In the Windows 95 pinball game ‘Loony Labyrinth’ – in which you travel back to ancient Greece to rescue something or other from a minotaur chamber while the moon phases are right (maybe? I never beat it) – when you lose a ball, a digitized voice says, “There’s much left to explore.” And I’ve come back to music full-bore because that’s what motivates me to create anything – knowing how many awesome things are out there, waiting to be discovered and explored.
If that’s not a good reason for a game and an excellent approach to songwriting and production, we don’t know what is. There’s Much Left to Explore indeed covered a lot of uncharted musical territory, especially in the way it mashed different genres and styles together. Dubstep, krautrock, vaporwave, muzak? Nothing was off limits to explore but the album also came off so cohesively that its reach went wider than anyone expected for an experimental album. Restless Mosaic truly has that x-factor like an Underworld or an Aphex Twin where he’s able to make high-concept, technically really difficult and, again, “restless” music also remarkably listenable. It’s no easy skill.
That first album title also carried with it the portends of more to come from Restless Mosaic, and that’s where we meet him with his new album, Made by Thawing Ice, released in March of this year. Again with the excellent titling, one has to wonder if the album title is so good it’s informing how we listen to the music. With said title obviously alluding to water, there is a flow and a sort of underwater quality to this whole album that seems to run as a common current in the sound design…we think. If the album wasn’t titled thus, would we still hear it thus? Mr. Restless is making us all restless with this sonic mindjob, and let’s not even get into that jab at perception and perspective contained in the title: it’s common to think of ice as being made by freezing water, but who ever thinks of water as being made by melting ice, aside from perhaps glaciologists. With this album, we’re launched into the Restless Mosaic before we even hit play.
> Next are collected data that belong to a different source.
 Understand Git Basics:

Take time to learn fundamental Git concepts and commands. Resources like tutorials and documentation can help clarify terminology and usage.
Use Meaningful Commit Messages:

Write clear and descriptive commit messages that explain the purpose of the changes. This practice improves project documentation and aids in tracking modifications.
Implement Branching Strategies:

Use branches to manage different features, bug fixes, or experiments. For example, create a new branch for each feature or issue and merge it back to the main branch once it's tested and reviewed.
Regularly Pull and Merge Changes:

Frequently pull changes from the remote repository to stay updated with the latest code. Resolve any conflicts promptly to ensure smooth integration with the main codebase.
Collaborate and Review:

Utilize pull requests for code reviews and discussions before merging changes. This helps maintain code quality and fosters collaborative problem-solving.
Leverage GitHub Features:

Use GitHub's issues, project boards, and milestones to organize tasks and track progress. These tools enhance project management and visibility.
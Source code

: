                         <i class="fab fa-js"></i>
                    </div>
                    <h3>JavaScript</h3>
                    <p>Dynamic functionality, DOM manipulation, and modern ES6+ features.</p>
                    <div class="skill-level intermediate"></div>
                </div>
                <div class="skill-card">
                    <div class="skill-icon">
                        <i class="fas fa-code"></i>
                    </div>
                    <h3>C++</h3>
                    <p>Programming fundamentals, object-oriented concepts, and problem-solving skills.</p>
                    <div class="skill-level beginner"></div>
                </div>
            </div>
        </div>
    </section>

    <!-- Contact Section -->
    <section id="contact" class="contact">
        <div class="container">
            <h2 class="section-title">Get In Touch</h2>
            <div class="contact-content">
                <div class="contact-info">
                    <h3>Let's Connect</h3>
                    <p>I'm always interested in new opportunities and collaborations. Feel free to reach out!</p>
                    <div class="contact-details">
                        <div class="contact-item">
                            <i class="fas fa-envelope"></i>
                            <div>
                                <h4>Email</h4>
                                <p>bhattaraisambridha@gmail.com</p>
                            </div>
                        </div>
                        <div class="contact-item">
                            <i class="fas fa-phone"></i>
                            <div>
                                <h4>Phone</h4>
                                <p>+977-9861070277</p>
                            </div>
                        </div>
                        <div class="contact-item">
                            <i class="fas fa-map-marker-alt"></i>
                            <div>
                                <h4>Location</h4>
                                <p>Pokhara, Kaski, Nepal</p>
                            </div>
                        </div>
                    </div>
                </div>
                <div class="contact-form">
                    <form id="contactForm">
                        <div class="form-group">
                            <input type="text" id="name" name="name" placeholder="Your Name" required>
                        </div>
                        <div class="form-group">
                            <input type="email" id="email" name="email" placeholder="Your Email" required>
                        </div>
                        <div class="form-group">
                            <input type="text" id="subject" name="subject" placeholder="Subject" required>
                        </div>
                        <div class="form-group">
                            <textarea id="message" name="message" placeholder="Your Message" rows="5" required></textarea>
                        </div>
As previously overstated, Made by Thawing Ice has much more flow and musical progression than its predecessor, mainly accomplished via the liberal application of vaporwave synths, drone and staticy Moog-style synth work. Starting with the wavy foghorns of “A La Cara Amarilla” featuring vocalist Lili Aqvq and running through “Sandbags on the Flood of My Insecurities,” which sounds a bit like being trapped in a flooding submarine in the loveliest possible way, to the nature drone-fueled industrial mix of “Polliwog 1 & 6 7 8,” the water vibes are definitely there and that synth work ties it all together.
Less of a clash of genres and more of an IDM redux, Made by Thawing Ice nonetheless contains a lot of surprises that operate outside of said redux. “Multicam Behavioral Health” featuring Dear Kristin, for example, takes a sharp left from the first few songs on the album back into dadaist experimentalism. Mostly jazz fusion-inspired with sort of camp funk synths driving the Broadway-style lyrics, this track is almost a palette cleanser or an intermission from the rest of the album. Just like everything else, however, it’s deliberately placed. Its closing lyric “please, let me be alone for ten minutes” leads into the exactly ten minutes long “Alone for Ten Minutes” moves from dadaist to surrealist and is an answer to the question of what happens to this and many other artists’ minds when they are, in fact, left alone for ten minutes.
From there, the album takes a decidedly jazzy bent but it’s still got that underwater feel and flow within the sound design which allows for those most experimental breaks in “Multicam Behavioral Health” and “Alone for Ten Minutes.” Made by Thawing Ice also seems to be a story told in sound about perspective, the giant satire that is the human mind and how to keep that overthinking, glitched out supercomputer inside our cranial wall online and functioning. One way, according to Restless Mosaic, it so pour all that mess out on a staff and see if we can make some sense of it. It’s still unclear if he can or not, but the result is a killer LP with more perfectly apt titles than you can shake a stick at, and, potentially, a world of organized chaos behind the bits of glass that does help heal some f the emotions around being human, even when they don’t make sense. That’s really all anyone can ask of a piece of art, and Restless Mosaic has accomplished it in his second album. Pretty decent progress in a year.